[ > http://www.econ.usyd.edu.au/drawingboard/journal/0111/white.pdf ]
> And what is Mr. Weatherby's excuse for pretending my writing abilities
> are relevant to the clarity of the paper at that URL?
>
> The Graham White paper whose URL is given above does NOT assert that
> the labor market would approach equilibrium more quicky if the labor
> market were more flexible.
Funny flexible wages and prices are unfounded but are assumed in your
labor demand PDF. This is not what is said in the paper. It says
lowering real wages may not increase employment due to rigidities not an
upward sloping labor demand curve. The viewpoint used is Neo-Keynesian
not Post-Keynesian.
You are very steeped in ideology to think that just because it mentions
the CCC it suddenly supports your position. In fact they say that the
CCC supports no relation between relative wages and relative employment.
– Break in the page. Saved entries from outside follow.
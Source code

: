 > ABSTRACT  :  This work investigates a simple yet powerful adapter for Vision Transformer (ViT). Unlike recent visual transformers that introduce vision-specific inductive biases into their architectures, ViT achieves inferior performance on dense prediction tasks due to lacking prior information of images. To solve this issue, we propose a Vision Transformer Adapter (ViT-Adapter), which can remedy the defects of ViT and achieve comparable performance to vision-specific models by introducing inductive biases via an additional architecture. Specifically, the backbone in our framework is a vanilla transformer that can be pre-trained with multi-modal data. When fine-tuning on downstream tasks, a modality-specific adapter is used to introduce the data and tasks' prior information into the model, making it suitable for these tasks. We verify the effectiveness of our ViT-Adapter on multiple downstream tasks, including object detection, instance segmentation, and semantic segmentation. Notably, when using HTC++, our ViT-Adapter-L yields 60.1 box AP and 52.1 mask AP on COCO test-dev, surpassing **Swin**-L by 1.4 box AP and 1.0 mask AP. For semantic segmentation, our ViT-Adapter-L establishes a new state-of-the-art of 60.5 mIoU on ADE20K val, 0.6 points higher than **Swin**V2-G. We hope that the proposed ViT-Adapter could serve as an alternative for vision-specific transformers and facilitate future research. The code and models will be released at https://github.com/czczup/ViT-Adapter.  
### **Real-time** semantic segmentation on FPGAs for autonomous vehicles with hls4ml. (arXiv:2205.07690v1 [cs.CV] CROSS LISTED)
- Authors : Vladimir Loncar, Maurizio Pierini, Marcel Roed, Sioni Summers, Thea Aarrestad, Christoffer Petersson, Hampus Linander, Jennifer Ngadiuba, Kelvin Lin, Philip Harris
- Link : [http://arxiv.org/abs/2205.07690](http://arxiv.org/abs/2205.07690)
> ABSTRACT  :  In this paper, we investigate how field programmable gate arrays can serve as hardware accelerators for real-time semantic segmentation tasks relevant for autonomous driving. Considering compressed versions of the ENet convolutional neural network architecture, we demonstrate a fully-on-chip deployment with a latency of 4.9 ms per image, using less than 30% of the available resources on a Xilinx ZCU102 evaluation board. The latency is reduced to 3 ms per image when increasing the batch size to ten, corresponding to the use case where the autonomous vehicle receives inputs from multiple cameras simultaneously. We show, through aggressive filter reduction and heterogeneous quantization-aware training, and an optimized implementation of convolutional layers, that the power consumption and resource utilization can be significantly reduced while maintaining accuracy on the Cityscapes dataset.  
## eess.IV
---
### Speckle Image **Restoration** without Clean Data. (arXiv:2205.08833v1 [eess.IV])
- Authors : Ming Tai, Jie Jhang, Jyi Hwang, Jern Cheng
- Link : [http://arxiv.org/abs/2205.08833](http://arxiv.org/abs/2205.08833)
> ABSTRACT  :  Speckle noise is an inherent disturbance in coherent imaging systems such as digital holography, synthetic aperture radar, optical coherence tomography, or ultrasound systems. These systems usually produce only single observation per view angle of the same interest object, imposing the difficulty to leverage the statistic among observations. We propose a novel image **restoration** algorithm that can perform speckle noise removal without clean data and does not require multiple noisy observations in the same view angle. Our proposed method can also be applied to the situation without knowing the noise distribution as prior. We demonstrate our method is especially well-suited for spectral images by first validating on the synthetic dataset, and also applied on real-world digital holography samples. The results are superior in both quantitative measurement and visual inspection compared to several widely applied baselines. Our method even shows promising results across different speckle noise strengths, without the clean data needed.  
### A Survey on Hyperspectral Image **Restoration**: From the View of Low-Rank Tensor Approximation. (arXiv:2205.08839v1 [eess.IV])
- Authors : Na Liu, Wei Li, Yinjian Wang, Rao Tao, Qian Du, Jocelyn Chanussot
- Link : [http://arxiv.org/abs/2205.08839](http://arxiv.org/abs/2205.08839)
This clearly says your labor demand model is wrong becuase it predicts a
relationship.
The authors point to growth models showing the link between higher
productivity and higher wages. This is true. Productivity shifts the
labor demand curve. You can find evidence that wages rose and employment
rose due to the increase in productivity therefore shifting labor demand
which implies that more labor is hired at each wage rate.
[ > http://www.dreamscape.com/rvien/Economics/Essays/LaborDemand.pdf ]
This is one thing I would have to question about your labor PDF. How
does worker productivity change. Is the high wage actually caused by
higher worker productivity. If so you are talking about two distinct
labor deamand curves not one. If you could write and did not skip steps
I could figure this out. However, I will just make the comment and let
you tell me what you think the babble meant.